Yeldell, a former North Rowan High School All-American, finished fifth in the triple jump in the NCAA Outdoor Track and Field Championships at Duke University’s Wallace Wade Stadium.

The 19-year-old Indiana University sophomore went into the NCAA meet as the No. 1 seed in the triple jump after winning the Big Ten title with a conference and personal record of 55 feet, 2 inches.

On Friday, he started out slowly and was in ninth place early in the competition, but he came up with a solid jump of 53 - 51/2 for fifth place.

Melvin Lister of Arkansas won the triple jump with a leap of 55 - 7 3/4, the best jump of the season by a collegiate athlete. Second place went to Chris Hercules of Texas (54-3 3/4). Purdue’s Ike Olekaibe, Yeldell’s Big Ten rival, took third at 54-1/2. Marcus Thomas of LSU was fourth at 53-10 1/4.

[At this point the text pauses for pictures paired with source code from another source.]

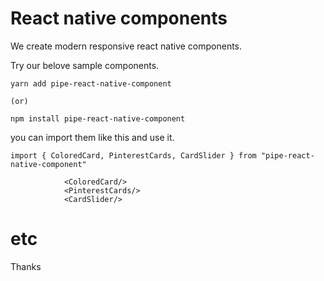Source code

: 
React native components
====

We create modern responsive react native components.

Try our belove sample components.

```
yarn add pipe-react-native-component

(or)

npm install pipe-react-native-component
```

you can import them like this and use it.

```
import { ColoredCard, PinterestCards, CardSlider } from "pipe-react-native-component" 
```

```
			<ColoredCard/>
			<PinterestCards/>
			<CardSlider/>
```

etc
===

Thanks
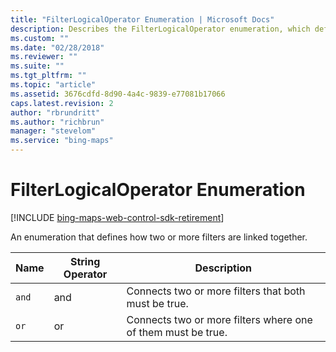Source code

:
 ```yaml
---
title: "FilterLogicalOperator Enumeration | Microsoft Docs"
description: Describes the FilterLogicalOperator enumeration, which defines how two or more filters are linked together.
ms.custom: ""
ms.date: "02/28/2018"
ms.reviewer: ""
ms.suite: ""
ms.tgt_pltfrm: ""
ms.topic: "article"
ms.assetid: 3676cdfd-8d90-4a4c-9839-e77081b17066
caps.latest.revision: 2
author: "rbrundritt"
ms.author: "richbrun"
manager: "stevelom"
ms.service: "bing-maps"
---
```


# FilterLogicalOperator Enumeration

[!INCLUDE [bing-maps-web-control-sdk-retirement](../../includes/bing-maps-web-control-sdk-retirement.md)]

An enumeration that defines how two or more filters are linked together.  

Name            | String Operator      | Description
--------------- | -------------------- | -----------------------------------------
`and`           | and                  | Connects two or more filters that both must be true.
`or`            | or                   | Connects two or more filters where one of them must be true.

“It’s not rather I win or lose,” said Yeldell the day before the meet. “I’m just happy down here, because last year I wasn’t here. Right before the Big Ten, I was ranked 17th or 18th.”

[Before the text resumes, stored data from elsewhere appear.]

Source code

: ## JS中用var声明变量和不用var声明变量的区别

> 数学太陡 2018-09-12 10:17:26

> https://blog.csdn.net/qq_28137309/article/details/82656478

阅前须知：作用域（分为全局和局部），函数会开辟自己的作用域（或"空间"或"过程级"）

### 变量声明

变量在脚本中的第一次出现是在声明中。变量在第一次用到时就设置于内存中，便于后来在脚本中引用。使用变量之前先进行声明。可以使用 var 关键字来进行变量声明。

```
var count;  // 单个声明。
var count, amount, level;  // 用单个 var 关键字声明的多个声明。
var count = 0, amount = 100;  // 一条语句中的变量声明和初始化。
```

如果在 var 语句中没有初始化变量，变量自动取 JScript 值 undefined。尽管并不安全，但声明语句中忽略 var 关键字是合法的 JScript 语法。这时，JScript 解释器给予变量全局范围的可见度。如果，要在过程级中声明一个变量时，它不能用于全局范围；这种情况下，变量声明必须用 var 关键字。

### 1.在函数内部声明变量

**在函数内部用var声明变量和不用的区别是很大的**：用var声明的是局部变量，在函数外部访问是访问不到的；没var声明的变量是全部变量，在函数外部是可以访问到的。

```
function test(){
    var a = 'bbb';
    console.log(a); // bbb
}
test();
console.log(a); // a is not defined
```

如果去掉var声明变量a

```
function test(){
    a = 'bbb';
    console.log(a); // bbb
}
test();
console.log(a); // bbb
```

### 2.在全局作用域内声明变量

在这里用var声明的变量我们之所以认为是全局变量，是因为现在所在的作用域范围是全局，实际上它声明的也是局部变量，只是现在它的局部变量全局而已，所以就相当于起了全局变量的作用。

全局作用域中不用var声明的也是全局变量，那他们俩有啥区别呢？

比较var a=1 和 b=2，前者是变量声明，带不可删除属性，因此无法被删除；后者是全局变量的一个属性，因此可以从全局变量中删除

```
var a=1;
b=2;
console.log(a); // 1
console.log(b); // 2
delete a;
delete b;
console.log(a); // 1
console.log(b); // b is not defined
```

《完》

Yeldell failed to qualify for the NCAA outdoor meet a year ago. He was 10th indoors as a freshman and fourth last winter, so he’s finished in the nation’s top 10 three times.

Yeldell now has more than a month to prepare for the United States Olympic Trials in Sacramento, Calif., July 21.

“I’m really looking forward to that. Last year, I went to the USA Outdoor Championships in Oregon and didn’t really do too good. I was ready, but I wasn’t like mentally ready. I don’t know what I was thinking,” he said.

He finished 14th in that meet at Eugene, Ore., where he jumped only 49-11/2. The USA Outdoor is the national championship meet for amateurs and pros.

“I saw all the pros and I said, ‘I can’t believe I’m here with these guys.’ Now I look at them as the next person on the list I’ve got to go get. If I had jumped my personal best, I’d have finished like second. That’s what really let me know that I can compete on this level. It gave me confidence even though I lost,” Yeldell added.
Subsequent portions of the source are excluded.